Task description: Start at the line in the entries below that contains "- ✅ Chart functionality", stop at the line that contains "This creates a", and output exactly the lines in that span, both ends included.

Data for processing:
******************************

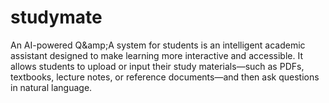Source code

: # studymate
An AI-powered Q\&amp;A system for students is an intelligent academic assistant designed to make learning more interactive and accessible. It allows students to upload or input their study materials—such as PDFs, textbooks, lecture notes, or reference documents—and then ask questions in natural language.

******************************

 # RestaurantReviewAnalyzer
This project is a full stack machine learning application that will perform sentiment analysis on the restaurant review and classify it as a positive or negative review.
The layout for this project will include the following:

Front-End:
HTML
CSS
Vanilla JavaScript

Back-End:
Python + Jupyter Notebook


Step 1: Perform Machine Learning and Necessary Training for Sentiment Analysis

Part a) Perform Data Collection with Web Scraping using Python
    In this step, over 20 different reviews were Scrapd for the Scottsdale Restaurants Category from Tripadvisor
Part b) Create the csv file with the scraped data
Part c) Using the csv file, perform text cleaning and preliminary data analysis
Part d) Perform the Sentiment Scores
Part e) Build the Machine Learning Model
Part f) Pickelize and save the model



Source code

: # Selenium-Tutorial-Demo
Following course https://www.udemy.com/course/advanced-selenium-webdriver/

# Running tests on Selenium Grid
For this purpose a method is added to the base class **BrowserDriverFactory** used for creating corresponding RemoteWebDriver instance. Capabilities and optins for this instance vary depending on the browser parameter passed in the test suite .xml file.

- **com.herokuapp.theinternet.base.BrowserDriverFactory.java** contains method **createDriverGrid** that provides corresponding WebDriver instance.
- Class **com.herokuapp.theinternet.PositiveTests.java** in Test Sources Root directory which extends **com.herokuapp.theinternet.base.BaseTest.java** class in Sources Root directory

******************************

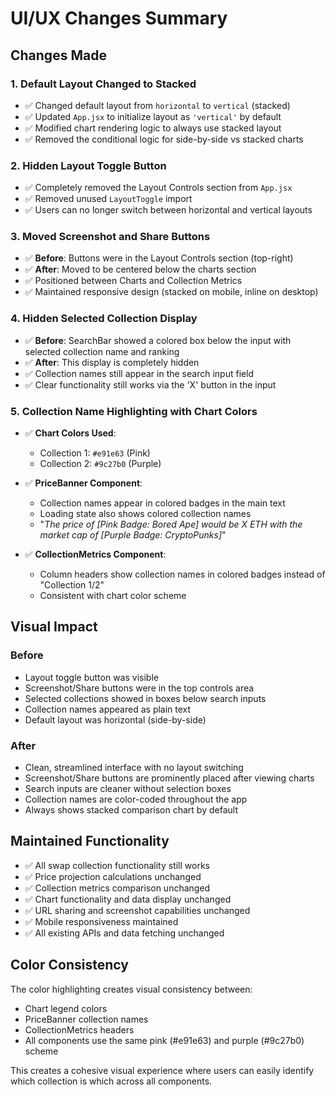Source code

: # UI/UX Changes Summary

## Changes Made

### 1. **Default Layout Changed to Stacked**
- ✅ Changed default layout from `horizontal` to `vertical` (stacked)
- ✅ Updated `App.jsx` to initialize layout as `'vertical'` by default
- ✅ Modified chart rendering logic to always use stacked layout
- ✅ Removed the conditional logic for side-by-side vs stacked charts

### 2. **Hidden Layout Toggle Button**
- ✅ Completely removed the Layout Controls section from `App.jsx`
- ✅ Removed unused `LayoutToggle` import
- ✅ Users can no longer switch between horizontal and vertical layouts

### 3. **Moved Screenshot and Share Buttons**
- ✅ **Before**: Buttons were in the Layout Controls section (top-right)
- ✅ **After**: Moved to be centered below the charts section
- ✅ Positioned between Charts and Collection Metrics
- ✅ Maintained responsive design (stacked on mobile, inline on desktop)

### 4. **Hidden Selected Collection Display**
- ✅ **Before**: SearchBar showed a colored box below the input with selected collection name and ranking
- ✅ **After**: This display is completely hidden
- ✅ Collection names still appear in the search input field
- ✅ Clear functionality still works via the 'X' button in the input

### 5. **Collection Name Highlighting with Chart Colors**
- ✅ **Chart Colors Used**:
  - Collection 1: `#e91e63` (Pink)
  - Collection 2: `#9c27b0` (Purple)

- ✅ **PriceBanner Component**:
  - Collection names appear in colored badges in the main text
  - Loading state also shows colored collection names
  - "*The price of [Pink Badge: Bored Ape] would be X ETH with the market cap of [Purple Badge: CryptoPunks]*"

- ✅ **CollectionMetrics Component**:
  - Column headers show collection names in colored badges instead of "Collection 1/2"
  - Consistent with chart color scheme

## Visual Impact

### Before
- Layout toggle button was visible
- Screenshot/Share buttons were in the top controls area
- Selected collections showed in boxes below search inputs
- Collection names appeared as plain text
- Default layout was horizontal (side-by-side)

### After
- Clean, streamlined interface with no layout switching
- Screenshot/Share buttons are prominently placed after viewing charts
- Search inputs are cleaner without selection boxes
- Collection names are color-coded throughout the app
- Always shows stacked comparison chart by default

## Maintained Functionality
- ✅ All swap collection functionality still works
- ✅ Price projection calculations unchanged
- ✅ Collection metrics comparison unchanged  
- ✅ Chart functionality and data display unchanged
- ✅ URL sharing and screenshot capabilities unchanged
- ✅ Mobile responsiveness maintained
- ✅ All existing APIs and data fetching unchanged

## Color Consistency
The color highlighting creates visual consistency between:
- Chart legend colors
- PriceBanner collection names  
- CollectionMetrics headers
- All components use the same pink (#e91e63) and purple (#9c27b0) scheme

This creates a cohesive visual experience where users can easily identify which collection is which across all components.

******************************

Solution to this problem:
- ✅ Chart functionality and data display unchanged
- ✅ URL sharing and screenshot capabilities unchanged
- ✅ Mobile responsiveness maintained
- ✅ All existing APIs and data fetching unchanged

## Color Consistency
The color highlighting creates visual consistency between:
- Chart legend colors
- PriceBanner collection names  
- CollectionMetrics headers
- All components use the same pink (#e91e63) and purple (#9c27b0) scheme

This creates a cohesive visual experience where users can easily identify which collection is which across all components.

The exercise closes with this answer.